[[ Information supplied open ]]

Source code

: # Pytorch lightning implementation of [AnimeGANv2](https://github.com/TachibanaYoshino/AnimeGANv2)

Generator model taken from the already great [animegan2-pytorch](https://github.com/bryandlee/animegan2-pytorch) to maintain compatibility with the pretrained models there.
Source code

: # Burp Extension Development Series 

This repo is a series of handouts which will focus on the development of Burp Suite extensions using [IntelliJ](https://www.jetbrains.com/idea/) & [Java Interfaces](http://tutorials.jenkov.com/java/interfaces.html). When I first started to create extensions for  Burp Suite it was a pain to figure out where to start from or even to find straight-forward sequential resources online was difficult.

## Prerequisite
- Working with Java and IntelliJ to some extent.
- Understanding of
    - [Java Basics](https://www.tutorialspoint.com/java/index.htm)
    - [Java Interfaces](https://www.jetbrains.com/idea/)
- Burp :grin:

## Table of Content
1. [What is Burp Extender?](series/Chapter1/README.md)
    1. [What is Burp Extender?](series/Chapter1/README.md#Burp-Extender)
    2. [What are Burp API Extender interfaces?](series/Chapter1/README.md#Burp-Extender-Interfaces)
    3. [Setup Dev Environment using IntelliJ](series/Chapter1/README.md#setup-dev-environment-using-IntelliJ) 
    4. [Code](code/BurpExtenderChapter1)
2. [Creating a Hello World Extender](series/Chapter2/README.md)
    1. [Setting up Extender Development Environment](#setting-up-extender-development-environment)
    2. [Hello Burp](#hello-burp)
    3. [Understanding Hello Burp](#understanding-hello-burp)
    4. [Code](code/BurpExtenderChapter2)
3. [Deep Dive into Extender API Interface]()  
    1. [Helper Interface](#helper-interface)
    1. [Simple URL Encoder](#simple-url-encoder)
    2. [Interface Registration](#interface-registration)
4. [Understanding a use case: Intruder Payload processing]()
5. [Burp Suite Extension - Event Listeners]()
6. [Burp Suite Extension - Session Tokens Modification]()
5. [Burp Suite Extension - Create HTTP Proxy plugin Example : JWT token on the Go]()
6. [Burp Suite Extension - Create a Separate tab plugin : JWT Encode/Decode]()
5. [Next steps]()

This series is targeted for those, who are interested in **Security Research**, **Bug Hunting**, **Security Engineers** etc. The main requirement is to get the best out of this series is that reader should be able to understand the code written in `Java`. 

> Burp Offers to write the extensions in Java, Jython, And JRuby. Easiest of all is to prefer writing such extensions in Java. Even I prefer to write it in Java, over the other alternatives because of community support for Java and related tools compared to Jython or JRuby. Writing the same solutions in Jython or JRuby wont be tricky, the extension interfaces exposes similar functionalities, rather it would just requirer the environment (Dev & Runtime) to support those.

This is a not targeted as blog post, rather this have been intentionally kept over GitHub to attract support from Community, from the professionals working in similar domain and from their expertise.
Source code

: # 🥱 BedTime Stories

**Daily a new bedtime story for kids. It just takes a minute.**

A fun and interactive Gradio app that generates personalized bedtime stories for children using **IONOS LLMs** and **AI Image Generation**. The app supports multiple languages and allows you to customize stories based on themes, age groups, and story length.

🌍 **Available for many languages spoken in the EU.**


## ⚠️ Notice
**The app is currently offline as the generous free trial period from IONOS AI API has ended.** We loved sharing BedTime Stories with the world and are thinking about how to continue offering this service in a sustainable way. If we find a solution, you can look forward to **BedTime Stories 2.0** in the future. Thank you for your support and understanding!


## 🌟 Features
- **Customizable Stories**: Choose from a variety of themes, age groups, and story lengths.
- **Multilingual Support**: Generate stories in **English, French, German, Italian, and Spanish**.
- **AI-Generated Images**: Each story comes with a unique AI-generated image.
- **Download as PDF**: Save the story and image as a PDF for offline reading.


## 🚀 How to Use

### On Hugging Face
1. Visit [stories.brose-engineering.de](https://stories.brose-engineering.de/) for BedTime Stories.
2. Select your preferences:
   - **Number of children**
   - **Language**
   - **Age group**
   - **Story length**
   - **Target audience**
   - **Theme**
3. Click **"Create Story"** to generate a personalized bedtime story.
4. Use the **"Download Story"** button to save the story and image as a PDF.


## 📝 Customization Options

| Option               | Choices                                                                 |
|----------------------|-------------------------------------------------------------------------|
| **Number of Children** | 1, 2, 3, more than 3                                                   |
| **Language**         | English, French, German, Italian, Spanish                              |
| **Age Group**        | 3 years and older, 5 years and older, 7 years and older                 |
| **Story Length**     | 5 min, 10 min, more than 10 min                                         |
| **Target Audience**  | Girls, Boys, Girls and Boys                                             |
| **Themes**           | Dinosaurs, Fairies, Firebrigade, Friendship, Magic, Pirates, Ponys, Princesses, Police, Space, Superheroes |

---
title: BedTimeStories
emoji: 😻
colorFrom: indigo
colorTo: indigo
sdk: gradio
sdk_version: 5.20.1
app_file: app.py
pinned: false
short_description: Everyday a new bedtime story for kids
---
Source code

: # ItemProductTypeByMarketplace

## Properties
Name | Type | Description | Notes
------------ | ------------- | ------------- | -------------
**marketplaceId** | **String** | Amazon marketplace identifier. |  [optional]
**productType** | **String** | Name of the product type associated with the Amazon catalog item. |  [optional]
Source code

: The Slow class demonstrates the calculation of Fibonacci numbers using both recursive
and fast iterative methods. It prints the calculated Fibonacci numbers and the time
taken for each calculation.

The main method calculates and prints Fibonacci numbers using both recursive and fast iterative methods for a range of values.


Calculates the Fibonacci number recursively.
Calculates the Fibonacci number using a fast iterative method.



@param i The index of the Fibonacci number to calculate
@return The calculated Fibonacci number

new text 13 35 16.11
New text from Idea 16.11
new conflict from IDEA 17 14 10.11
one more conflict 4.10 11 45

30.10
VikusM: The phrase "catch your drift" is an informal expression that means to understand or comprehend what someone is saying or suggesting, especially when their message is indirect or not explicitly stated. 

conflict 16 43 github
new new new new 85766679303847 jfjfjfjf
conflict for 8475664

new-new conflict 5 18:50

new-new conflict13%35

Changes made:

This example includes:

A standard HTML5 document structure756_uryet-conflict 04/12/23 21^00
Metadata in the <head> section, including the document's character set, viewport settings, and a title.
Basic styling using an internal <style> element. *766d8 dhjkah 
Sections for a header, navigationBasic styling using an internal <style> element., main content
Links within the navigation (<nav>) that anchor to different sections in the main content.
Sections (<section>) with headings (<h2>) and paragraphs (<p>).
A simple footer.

[[ Information supplied closed ]]

Problem description:
Give the entries again, every one of them exactly.

Your solution:
Source code

: # Pytorch lightning implementation of [AnimeGANv2](https://github.com/TachibanaYoshino/AnimeGANv2)

Generator model taken from the already great [animegan2-pytorch](https://github.com/bryandlee/animegan2-pytorch) to maintain compatibility with the pretrained models there.
Source code

: # Burp Extension Development Series 

This repo is a series of handouts which will focus on the development of Burp Suite extensions using [IntelliJ](https://www.jetbrains.com/idea/) & [Java Interfaces](http://tutorials.jenkov.com/java/interfaces.html). When I first started to create extensions for  Burp Suite it was a pain to figure out where to start from or even to find straight-forward sequential resources online was difficult.

## Prerequisite
- Working with Java and IntelliJ to some extent.
- Understanding of
    - [Java Basics](https://www.tutorialspoint.com/java/index.htm)
    - [Java Interfaces](https://www.jetbrains.com/idea/)
- Burp :grin:

## Table of Content
1. [What is Burp Extender?](series/Chapter1/README.md)
    1. [What is Burp Extender?](series/Chapter1/README.md#Burp-Extender)
    2. [What are Burp API Extender interfaces?](series/Chapter1/README.md#Burp-Extender-Interfaces)
    3. [Setup Dev Environment using IntelliJ](series/Chapter1/README.md#setup-dev-environment-using-IntelliJ) 
    4. [Code](code/BurpExtenderChapter1)
2. [Creating a Hello World Extender](series/Chapter2/README.md)
    1. [Setting up Extender Development Environment](#setting-up-extender-development-environment)
    2. [Hello Burp](#hello-burp)
    3. [Understanding Hello Burp](#understanding-hello-burp)
    4. [Code](code/BurpExtenderChapter2)
3. [Deep Dive into Extender API Interface]()  
    1. [Helper Interface](#helper-interface)
    1. [Simple URL Encoder](#simple-url-encoder)
    2. [Interface Registration](#interface-registration)
4. [Understanding a use case: Intruder Payload processing]()
5. [Burp Suite Extension - Event Listeners]()
6. [Burp Suite Extension - Session Tokens Modification]()
5. [Burp Suite Extension - Create HTTP Proxy plugin Example : JWT token on the Go]()
6. [Burp Suite Extension - Create a Separate tab plugin : JWT Encode/Decode]()
5. [Next steps]()

This series is targeted for those, who are interested in **Security Research**, **Bug Hunting**, **Security Engineers** etc. The main requirement is to get the best out of this series is that reader should be able to understand the code written in `Java`. 

> Burp Offers to write the extensions in Java, Jython, And JRuby. Easiest of all is to prefer writing such extensions in Java. Even I prefer to write it in Java, over the other alternatives because of community support for Java and related tools compared to Jython or JRuby. Writing the same solutions in Jython or JRuby wont be tricky, the extension interfaces exposes similar functionalities, rather it would just requirer the environment (Dev & Runtime) to support those.

This is a not targeted as blog post, rather this have been intentionally kept over GitHub to attract support from Community, from the professionals working in similar domain and from their expertise.
Source code

: # 🥱 BedTime Stories

**Daily a new bedtime story for kids. It just takes a minute.**

A fun and interactive Gradio app that generates personalized bedtime stories for children using **IONOS LLMs** and **AI Image Generation**. The app supports multiple languages and allows you to customize stories based on themes, age groups, and story length.

🌍 **Available for many languages spoken in the EU.**


## ⚠️ Notice
**The app is currently offline as the generous free trial period from IONOS AI API has ended.** We loved sharing BedTime Stories with the world and are thinking about how to continue offering this service in a sustainable way. If we find a solution, you can look forward to **BedTime Stories 2.0** in the future. Thank you for your support and understanding!


## 🌟 Features
- **Customizable Stories**: Choose from a variety of themes, age groups, and story lengths.
- **Multilingual Support**: Generate stories in **English, French, German, Italian, and Spanish**.
- **AI-Generated Images**: Each story comes with a unique AI-generated image.
- **Download as PDF**: Save the story and image as a PDF for offline reading.


## 🚀 How to Use

### On Hugging Face
1. Visit [stories.brose-engineering.de](https://stories.brose-engineering.de/) for BedTime Stories.
2. Select your preferences:
   - **Number of children**
   - **Language**
   - **Age group**
   - **Story length**
   - **Target audience**
   - **Theme**
3. Click **"Create Story"** to generate a personalized bedtime story.
4. Use the **"Download Story"** button to save the story and image as a PDF.


## 📝 Customization Options

| Option               | Choices                                                                 |
|----------------------|-------------------------------------------------------------------------|
| **Number of Children** | 1, 2, 3, more than 3                                                   |
| **Language**         | English, French, German, Italian, Spanish                              |
| **Age Group**        | 3 years and older, 5 years and older, 7 years and older                 |
| **Story Length**     | 5 min, 10 min, more than 10 min                                         |
| **Target Audience**  | Girls, Boys, Girls and Boys                                             |
| **Themes**           | Dinosaurs, Fairies, Firebrigade, Friendship, Magic, Pirates, Ponys, Princesses, Police, Space, Superheroes |

---
title: BedTimeStories
emoji: 😻
colorFrom: indigo
colorTo: indigo
sdk: gradio
sdk_version: 5.20.1
app_file: app.py
pinned: false
short_description: Everyday a new bedtime story for kids
---
Source code

: # ItemProductTypeByMarketplace

## Properties
Name | Type | Description | Notes
------------ | ------------- | ------------- | -------------
**marketplaceId** | **String** | Amazon marketplace identifier. |  [optional]
**productType** | **String** | Name of the product type associated with the Amazon catalog item. |  [optional]
Source code

: The Slow class demonstrates the calculation of Fibonacci numbers using both recursive
and fast iterative methods. It prints the calculated Fibonacci numbers and the time
taken for each calculation.

The main method calculates and prints Fibonacci numbers using both recursive and fast iterative methods for a range of values.


Calculates the Fibonacci number recursively.
Calculates the Fibonacci number using a fast iterative method.



@param i The index of the Fibonacci number to calculate
@return The calculated Fibonacci number

new text 13 35 16.11
New text from Idea 16.11
new conflict from IDEA 17 14 10.11
one more conflict 4.10 11 45

30.10
VikusM: The phrase "catch your drift" is an informal expression that means to understand or comprehend what someone is saying or suggesting, especially when their message is indirect or not explicitly stated. 

conflict 16 43 github
new new new new 85766679303847 jfjfjfjf
conflict for 8475664

new-new conflict 5 18:50

new-new conflict13%35

Changes made:

This example includes:

A standard HTML5 document structure756_uryet-conflict 04/12/23 21^00
Metadata in the <head> section, including the document's character set, viewport settings, and a title.
Basic styling using an internal <style> element. *766d8 dhjkah 
Sections for a header, navigationBasic styling using an internal <style> element., main content
Links within the navigation (<nav>) that anchor to different sections in the main content.
Sections (<section>) with headings (<h2>) and paragraphs (<p>).
A simple footer.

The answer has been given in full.